Cold, but very, very beautiful, hazy sun still low at 9:30, slanting through the trees, casting everything in a pale golden light, giving her coat a reddish sheen. Earth frozen bone-hard, in places white with frost, hooves ringing; long grass on the hill, bleached almost to white, slightly swaying in the wind.

Fortunately only three hours of work; the prospect of Thursday to Saturday pitches me into a fit of depression anyway. To be honest though, so far the Christmas season hasn't been quite as horrible as I expected it to be. Either I'm just getting used to it, or I'm generally more balanced this year and less inclined to make things needlessly stressful for myself by taking everything too personal. My mantra this year - if we've run out of certain books, it's neither my fault, nor my problem. Should be self-understood, but I used to feel personally responsible if I had to disappoint customers.

Only two weeks to go.

But to be confronted day after day not only with the average unavoidable dose of Christmas madness... It's near impossible to see our customers as individual people, who all celebrate their own Christmas, who maybe do consider the gifts they buy; what gets driven home is the equation of Christmas with money, emphasised further by our boss's insistence on the importance of a good Christmas season. Combined with the stress it tends to put you off the holiday generally. I haven't bought presents for anyone yet, because I'm simply too disgusted to enter a store.
I'm not really in a position to moralise about the crass materialism of Christmas though, because after two years of 'woe is me, I'm so depressed, I don't want or need anything' I've put a DVD player and the Babylon 5 DVDs on my wish list, and am already rather looking forward to re-acquainting myself with the early seasons. Nevertheless the mixture of commercials, shopping-tips, economic statistics, and reports about the importance of Christmas shopping for the economy you get from the media is - unsettling; a bit sickening. The way it's made out to be it's almost a civic duty to shop as much as possible. And at the same time only a few days ago I was reading again how more and more young people are in debt. We're living in a system that relies on us buying more and more useless crap. Maybe I'm naive, but that scares me.

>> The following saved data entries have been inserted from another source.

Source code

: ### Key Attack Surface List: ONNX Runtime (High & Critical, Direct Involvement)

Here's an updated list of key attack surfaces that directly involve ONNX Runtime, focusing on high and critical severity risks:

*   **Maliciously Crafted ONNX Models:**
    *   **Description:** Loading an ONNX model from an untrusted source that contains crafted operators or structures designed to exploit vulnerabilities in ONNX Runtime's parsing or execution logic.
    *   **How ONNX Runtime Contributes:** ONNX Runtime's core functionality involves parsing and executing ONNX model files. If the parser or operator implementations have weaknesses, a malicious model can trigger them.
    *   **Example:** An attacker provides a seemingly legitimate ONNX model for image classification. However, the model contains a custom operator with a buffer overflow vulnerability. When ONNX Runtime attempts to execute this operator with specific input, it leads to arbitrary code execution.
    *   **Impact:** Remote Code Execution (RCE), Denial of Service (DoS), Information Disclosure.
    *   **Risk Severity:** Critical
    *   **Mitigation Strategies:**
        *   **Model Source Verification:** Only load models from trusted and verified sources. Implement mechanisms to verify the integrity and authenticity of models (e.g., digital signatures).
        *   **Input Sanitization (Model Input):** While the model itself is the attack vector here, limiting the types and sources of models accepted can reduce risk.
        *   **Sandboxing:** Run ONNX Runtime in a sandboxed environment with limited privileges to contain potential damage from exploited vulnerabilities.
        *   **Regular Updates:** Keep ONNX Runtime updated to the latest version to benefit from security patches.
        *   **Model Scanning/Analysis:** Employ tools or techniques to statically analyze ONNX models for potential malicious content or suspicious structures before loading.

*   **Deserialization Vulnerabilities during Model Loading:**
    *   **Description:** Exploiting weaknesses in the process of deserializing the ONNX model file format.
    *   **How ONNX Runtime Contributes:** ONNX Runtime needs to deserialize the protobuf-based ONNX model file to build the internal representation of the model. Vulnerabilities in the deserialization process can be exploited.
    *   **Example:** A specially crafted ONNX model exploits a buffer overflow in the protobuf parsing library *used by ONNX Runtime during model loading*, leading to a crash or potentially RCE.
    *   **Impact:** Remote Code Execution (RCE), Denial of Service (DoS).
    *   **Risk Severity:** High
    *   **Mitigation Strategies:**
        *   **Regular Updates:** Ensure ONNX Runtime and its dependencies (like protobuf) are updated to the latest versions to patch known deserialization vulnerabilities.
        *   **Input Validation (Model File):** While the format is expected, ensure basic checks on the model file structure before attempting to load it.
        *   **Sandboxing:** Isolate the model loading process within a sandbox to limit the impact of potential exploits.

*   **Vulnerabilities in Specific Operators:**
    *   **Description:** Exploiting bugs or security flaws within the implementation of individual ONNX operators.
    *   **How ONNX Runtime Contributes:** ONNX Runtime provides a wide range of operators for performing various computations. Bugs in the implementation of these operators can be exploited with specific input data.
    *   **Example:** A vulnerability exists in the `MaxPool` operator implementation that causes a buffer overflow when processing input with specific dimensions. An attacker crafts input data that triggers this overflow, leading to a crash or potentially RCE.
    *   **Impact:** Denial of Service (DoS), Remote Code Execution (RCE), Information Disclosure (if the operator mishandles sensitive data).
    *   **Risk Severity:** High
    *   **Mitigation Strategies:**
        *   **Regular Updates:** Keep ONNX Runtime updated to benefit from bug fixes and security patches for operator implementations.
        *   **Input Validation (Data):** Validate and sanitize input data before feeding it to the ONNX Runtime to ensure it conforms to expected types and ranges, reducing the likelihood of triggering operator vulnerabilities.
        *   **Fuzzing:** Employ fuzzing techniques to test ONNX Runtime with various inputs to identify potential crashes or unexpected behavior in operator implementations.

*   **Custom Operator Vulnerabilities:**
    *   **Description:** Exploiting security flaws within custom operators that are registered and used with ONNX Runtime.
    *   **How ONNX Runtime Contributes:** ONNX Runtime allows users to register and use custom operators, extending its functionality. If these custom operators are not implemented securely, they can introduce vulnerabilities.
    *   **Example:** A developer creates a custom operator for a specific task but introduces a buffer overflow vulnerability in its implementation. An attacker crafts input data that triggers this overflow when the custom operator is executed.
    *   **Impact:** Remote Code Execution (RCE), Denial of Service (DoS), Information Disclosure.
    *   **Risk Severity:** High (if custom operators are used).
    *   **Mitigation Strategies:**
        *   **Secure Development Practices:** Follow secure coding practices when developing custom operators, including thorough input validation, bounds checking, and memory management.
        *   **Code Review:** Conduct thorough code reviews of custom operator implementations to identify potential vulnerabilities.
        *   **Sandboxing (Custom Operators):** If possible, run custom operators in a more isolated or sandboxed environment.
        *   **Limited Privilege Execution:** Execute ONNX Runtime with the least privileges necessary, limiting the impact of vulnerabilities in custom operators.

Re-potted the plant, it's still looking a little bedraggled, but I hope it'll survive - it's not very pretty, especially as it just lost quite a few leaves, but it's the only one that I haven't managed to kill yet and I'm kind of attached to it. It goes way back, too; the original, as family legend has it, was brought home by me when they distributed the plants from our class-room after our final year of primary school.

Still in the process of tidying up the apartment, because I'm having the yearly maintenance of my hot-water heater tomorrow and my father is coming over to let the guy in, seeing as I'll be working.


:: sigh :: This wasn't really the entry I wanted to write, either... notepad is getting very cluttered up.